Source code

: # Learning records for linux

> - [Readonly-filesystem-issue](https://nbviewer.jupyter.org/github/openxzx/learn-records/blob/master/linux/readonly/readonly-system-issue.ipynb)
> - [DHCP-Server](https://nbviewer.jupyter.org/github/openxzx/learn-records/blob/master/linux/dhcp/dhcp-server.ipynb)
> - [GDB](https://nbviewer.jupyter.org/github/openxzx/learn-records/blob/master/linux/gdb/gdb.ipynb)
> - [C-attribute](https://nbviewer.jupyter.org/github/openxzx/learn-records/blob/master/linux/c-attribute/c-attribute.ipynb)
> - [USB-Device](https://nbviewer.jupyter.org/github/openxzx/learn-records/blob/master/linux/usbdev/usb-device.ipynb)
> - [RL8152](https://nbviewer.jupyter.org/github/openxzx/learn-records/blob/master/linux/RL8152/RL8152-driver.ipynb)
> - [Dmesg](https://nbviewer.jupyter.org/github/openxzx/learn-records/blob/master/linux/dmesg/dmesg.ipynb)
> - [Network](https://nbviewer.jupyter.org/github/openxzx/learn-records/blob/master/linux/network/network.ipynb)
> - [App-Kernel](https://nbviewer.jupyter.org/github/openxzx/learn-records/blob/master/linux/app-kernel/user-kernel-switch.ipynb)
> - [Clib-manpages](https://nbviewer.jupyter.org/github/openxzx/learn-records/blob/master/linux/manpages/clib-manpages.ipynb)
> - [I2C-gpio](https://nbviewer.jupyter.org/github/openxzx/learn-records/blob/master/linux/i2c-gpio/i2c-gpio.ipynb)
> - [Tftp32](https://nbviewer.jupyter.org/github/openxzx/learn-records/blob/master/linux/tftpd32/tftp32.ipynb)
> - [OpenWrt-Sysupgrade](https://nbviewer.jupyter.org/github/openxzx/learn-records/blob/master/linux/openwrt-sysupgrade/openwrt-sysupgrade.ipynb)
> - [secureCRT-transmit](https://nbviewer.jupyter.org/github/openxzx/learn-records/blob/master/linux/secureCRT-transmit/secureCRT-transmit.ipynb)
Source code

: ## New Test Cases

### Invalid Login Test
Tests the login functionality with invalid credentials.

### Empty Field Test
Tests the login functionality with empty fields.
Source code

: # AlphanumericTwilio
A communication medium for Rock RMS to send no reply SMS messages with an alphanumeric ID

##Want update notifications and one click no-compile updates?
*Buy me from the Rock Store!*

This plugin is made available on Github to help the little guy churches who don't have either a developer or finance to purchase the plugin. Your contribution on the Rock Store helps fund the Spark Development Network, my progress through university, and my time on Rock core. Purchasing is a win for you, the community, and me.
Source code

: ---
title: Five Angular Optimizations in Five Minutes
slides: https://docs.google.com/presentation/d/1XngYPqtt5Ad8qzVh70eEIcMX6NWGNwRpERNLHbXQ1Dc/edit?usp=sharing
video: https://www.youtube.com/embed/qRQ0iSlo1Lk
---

****************************************

§ **Problem to solve**: Show every line from the listing that contains "with".

§ **Your response**:
Tests the login functionality with invalid credentials.
Tests the login functionality with empty fields.
A communication medium for Rock RMS to send no reply SMS messages with an alphanumeric ID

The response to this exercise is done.